[[ Provided material open ]]

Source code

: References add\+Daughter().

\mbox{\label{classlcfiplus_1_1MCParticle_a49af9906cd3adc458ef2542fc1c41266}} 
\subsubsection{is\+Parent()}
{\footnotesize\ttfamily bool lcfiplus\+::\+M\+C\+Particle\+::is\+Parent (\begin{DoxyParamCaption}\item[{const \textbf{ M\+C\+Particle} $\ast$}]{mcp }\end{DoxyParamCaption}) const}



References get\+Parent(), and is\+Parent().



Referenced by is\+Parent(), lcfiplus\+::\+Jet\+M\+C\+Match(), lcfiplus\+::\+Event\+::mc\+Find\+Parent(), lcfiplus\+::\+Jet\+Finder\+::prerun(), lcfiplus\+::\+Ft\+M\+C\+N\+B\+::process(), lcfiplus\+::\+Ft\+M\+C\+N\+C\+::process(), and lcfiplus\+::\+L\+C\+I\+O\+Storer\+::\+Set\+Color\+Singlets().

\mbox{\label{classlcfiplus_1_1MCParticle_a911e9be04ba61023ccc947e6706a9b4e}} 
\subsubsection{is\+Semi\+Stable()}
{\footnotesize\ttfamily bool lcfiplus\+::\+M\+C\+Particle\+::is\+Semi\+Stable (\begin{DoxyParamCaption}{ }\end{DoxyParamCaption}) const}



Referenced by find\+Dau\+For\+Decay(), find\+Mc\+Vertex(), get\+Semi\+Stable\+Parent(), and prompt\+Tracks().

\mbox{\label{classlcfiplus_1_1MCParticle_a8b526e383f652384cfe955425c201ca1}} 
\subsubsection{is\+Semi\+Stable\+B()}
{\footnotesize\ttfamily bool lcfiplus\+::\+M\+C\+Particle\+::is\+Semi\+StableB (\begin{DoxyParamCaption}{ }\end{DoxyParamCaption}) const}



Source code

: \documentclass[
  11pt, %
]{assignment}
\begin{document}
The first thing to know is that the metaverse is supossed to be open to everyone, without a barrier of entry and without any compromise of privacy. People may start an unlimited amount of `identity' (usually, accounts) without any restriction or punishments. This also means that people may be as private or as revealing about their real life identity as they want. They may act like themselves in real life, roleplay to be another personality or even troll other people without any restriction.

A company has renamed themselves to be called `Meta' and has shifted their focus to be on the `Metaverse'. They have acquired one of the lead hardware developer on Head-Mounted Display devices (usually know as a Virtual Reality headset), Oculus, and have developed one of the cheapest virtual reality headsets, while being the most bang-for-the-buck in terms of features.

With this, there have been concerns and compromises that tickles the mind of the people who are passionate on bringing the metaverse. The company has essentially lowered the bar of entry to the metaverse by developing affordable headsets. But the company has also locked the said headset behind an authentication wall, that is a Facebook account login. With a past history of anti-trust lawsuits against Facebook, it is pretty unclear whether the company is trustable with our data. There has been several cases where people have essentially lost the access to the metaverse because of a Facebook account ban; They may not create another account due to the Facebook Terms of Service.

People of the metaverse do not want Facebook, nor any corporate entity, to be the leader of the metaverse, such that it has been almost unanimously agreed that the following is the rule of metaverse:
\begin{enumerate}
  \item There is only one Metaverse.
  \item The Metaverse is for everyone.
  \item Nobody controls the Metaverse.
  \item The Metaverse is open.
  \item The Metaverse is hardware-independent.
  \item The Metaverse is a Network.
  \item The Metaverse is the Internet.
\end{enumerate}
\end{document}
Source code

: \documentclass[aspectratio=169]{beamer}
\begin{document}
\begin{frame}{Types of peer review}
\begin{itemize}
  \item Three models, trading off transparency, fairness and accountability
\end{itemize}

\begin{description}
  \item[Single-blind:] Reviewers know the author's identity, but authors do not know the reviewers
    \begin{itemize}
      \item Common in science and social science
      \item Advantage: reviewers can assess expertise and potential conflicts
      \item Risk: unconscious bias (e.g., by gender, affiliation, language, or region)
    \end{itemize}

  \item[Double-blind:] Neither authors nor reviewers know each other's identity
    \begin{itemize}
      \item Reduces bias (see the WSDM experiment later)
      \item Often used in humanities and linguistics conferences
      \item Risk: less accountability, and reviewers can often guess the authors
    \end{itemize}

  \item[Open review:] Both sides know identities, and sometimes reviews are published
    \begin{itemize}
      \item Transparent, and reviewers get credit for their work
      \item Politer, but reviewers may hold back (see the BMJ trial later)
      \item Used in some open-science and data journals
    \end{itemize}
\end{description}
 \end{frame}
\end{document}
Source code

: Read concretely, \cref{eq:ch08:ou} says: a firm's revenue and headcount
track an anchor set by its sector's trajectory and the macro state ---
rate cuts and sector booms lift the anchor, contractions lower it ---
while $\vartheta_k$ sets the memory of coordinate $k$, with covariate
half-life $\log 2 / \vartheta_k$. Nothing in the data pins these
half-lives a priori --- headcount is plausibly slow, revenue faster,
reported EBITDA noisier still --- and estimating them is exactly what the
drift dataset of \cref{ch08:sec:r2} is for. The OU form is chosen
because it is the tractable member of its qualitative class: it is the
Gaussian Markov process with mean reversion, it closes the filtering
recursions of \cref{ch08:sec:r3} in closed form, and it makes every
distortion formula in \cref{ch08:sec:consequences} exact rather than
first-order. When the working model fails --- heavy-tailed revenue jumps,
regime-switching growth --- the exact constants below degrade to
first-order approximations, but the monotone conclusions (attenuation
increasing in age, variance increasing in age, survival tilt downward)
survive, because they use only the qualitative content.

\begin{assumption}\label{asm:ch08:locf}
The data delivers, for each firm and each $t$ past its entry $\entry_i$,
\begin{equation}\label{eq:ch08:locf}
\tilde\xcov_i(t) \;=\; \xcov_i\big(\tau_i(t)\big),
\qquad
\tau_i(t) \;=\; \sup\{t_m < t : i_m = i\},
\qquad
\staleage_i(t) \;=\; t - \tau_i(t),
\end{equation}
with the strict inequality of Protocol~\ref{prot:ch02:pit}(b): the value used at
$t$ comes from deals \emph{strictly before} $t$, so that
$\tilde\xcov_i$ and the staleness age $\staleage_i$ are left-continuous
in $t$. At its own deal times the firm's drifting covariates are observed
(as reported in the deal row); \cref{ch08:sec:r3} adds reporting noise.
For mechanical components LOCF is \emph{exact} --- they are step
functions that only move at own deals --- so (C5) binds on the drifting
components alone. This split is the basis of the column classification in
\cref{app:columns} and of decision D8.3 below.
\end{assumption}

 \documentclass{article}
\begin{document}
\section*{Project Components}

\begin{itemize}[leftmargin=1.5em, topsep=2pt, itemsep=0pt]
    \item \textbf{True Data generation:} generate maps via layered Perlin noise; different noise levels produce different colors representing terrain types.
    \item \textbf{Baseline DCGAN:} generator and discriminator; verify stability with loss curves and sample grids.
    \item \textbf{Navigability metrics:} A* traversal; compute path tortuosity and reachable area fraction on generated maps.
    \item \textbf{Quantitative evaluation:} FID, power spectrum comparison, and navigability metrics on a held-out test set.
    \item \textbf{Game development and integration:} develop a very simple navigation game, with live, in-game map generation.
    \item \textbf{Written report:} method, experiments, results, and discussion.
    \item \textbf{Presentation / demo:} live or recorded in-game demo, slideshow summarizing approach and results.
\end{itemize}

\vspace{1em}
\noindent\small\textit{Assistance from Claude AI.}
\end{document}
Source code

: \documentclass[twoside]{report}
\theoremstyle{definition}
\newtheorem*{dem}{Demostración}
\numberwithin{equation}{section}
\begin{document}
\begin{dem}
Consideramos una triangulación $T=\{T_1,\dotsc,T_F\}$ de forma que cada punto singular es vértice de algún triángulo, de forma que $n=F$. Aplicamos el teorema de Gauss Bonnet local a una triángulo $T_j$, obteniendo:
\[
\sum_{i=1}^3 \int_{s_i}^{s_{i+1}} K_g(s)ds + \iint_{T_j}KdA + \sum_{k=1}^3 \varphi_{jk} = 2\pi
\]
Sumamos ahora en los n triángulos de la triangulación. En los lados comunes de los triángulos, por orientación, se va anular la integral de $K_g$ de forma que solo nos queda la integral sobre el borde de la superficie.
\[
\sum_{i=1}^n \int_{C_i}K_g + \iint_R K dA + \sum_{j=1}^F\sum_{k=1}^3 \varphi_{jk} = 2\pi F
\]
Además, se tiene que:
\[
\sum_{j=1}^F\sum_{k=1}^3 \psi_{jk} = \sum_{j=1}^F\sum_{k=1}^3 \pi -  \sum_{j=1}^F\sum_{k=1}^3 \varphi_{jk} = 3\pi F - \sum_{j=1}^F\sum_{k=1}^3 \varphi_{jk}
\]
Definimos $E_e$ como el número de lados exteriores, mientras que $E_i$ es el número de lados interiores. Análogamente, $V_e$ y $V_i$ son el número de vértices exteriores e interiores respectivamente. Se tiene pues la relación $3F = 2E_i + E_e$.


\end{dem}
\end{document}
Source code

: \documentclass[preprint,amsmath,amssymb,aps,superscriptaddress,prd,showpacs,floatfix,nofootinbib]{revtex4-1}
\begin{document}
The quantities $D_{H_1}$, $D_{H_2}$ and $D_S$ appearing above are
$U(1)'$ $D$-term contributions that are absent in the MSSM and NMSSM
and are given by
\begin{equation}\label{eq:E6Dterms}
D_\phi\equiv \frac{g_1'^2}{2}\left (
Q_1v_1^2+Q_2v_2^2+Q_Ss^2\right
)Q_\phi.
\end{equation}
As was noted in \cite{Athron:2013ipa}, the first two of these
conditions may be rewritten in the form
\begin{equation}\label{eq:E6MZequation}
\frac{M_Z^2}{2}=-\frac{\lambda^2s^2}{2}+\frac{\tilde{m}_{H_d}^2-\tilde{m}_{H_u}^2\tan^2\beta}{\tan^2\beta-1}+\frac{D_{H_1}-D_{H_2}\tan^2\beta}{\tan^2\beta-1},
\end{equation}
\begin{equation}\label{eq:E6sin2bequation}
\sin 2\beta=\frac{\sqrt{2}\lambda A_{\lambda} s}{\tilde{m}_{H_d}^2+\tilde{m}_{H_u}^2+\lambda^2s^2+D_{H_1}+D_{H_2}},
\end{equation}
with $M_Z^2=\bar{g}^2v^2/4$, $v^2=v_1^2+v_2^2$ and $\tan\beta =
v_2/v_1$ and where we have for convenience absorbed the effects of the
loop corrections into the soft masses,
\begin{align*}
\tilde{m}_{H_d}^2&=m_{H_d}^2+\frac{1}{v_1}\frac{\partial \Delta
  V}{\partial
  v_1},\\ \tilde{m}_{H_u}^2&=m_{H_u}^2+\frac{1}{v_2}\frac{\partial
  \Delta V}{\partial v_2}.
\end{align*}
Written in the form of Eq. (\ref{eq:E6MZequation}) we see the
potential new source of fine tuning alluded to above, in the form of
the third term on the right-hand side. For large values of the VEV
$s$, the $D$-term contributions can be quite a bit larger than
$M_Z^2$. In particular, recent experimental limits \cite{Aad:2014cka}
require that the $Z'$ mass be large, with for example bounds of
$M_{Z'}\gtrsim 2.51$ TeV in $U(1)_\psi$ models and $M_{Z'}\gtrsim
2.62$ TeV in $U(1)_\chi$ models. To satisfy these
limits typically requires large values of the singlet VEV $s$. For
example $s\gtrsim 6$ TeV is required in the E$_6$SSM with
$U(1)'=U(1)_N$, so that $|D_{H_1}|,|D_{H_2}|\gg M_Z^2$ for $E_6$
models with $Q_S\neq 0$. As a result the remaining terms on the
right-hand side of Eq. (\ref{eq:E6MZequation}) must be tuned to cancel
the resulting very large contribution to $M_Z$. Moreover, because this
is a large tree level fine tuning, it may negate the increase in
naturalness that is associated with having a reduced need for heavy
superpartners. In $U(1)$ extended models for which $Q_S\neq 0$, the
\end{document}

[[ Provided material closed ]]

### Instructions to follow
Lines in the data that hold "drifting" must be located and copied.

### Result for this exercise
in $t$. At its own deal times the firm's drifting covariates are observed
functions that only move at own deals --- so (C5) binds on the drifting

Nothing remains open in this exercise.